Extracted entries
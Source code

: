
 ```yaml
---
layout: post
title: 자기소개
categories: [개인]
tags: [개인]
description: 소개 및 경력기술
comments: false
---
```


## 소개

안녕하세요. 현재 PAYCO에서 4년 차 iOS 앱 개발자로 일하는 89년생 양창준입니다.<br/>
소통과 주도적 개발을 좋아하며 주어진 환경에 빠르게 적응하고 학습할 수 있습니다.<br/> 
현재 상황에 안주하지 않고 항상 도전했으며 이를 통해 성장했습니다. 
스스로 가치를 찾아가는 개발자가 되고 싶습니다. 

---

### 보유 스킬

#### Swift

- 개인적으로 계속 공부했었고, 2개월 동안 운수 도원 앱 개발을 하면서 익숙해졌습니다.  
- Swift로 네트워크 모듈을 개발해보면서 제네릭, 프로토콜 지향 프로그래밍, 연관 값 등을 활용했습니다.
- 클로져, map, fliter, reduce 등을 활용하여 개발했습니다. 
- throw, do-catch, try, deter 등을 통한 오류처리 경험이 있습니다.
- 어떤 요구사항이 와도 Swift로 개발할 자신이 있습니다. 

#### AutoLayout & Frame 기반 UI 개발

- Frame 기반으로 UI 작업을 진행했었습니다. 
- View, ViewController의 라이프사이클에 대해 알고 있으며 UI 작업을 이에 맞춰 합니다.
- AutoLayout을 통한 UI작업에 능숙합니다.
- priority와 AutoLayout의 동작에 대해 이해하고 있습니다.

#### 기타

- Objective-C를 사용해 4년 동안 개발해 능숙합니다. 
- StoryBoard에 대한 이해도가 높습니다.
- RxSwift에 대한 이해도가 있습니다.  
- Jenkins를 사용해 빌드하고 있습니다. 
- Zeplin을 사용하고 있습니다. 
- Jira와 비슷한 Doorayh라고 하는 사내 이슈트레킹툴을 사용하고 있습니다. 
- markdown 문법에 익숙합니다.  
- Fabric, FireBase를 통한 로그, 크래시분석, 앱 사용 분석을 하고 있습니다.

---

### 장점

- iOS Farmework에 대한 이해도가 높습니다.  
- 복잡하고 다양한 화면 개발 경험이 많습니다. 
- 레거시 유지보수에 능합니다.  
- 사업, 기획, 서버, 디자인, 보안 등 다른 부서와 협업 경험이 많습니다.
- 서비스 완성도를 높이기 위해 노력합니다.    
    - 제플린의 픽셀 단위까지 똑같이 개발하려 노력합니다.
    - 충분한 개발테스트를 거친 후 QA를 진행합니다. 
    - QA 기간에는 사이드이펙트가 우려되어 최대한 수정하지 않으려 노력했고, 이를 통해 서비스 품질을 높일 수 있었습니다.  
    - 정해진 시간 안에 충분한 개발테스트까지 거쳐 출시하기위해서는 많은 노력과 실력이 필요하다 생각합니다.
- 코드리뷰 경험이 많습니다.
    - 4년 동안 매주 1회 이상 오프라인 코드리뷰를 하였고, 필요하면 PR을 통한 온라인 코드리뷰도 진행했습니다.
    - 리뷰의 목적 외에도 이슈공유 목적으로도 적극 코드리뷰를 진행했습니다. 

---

Your task
The answer must be the line containing "- 개인적으로 계속 공부했었고, 2개월" and every line after it to the end of the records, repeated exactly.

Result of the exercise
- 개인적으로 계속 공부했었고, 2개월 동안 운수 도원 앱 개발을 하면서 익숙해졌습니다.  
- Swift로 네트워크 모듈을 개발해보면서 제네릭, 프로토콜 지향 프로그래밍, 연관 값 등을 활용했습니다.
- 클로져, map, fliter, reduce 등을 활용하여 개발했습니다. 
- throw, do-catch, try, deter 등을 통한 오류처리 경험이 있습니다.
- 어떤 요구사항이 와도 Swift로 개발할 자신이 있습니다. 

#### AutoLayout & Frame 기반 UI 개발

- Frame 기반으로 UI 작업을 진행했었습니다. 
- View, ViewController의 라이프사이클에 대해 알고 있으며 UI 작업을 이에 맞춰 합니다.
- AutoLayout을 통한 UI작업에 능숙합니다.
- priority와 AutoLayout의 동작에 대해 이해하고 있습니다.

#### 기타

- Objective-C를 사용해 4년 동안 개발해 능숙합니다. 
- StoryBoard에 대한 이해도가 높습니다.
- RxSwift에 대한 이해도가 있습니다.  
- Jenkins를 사용해 빌드하고 있습니다. 
- Zeplin을 사용하고 있습니다. 
- Jira와 비슷한 Doorayh라고 하는 사내 이슈트레킹툴을 사용하고 있습니다. 
- markdown 문법에 익숙합니다.  
- Fabric, FireBase를 통한 로그, 크래시분석, 앱 사용 분석을 하고 있습니다.

---

### 장점

- iOS Farmework에 대한 이해도가 높습니다.  
- 복잡하고 다양한 화면 개발 경험이 많습니다. 
- 레거시 유지보수에 능합니다.  
- 사업, 기획, 서버, 디자인, 보안 등 다른 부서와 협업 경험이 많습니다.
- 서비스 완성도를 높이기 위해 노력합니다.    
    - 제플린의 픽셀 단위까지 똑같이 개발하려 노력합니다.
    - 충분한 개발테스트를 거친 후 QA를 진행합니다. 
    - QA 기간에는 사이드이펙트가 우려되어 최대한 수정하지 않으려 노력했고, 이를 통해 서비스 품질을 높일 수 있었습니다.  
    - 정해진 시간 안에 충분한 개발테스트까지 거쳐 출시하기위해서는 많은 노력과 실력이 필요하다 생각합니다.
- 코드리뷰 경험이 많습니다.
    - 4년 동안 매주 1회 이상 오프라인 코드리뷰를 하였고, 필요하면 PR을 통한 온라인 코드리뷰도 진행했습니다.
    - 리뷰의 목적 외에도 이슈공유 목적으로도 적극 코드리뷰를 진행했습니다. 

---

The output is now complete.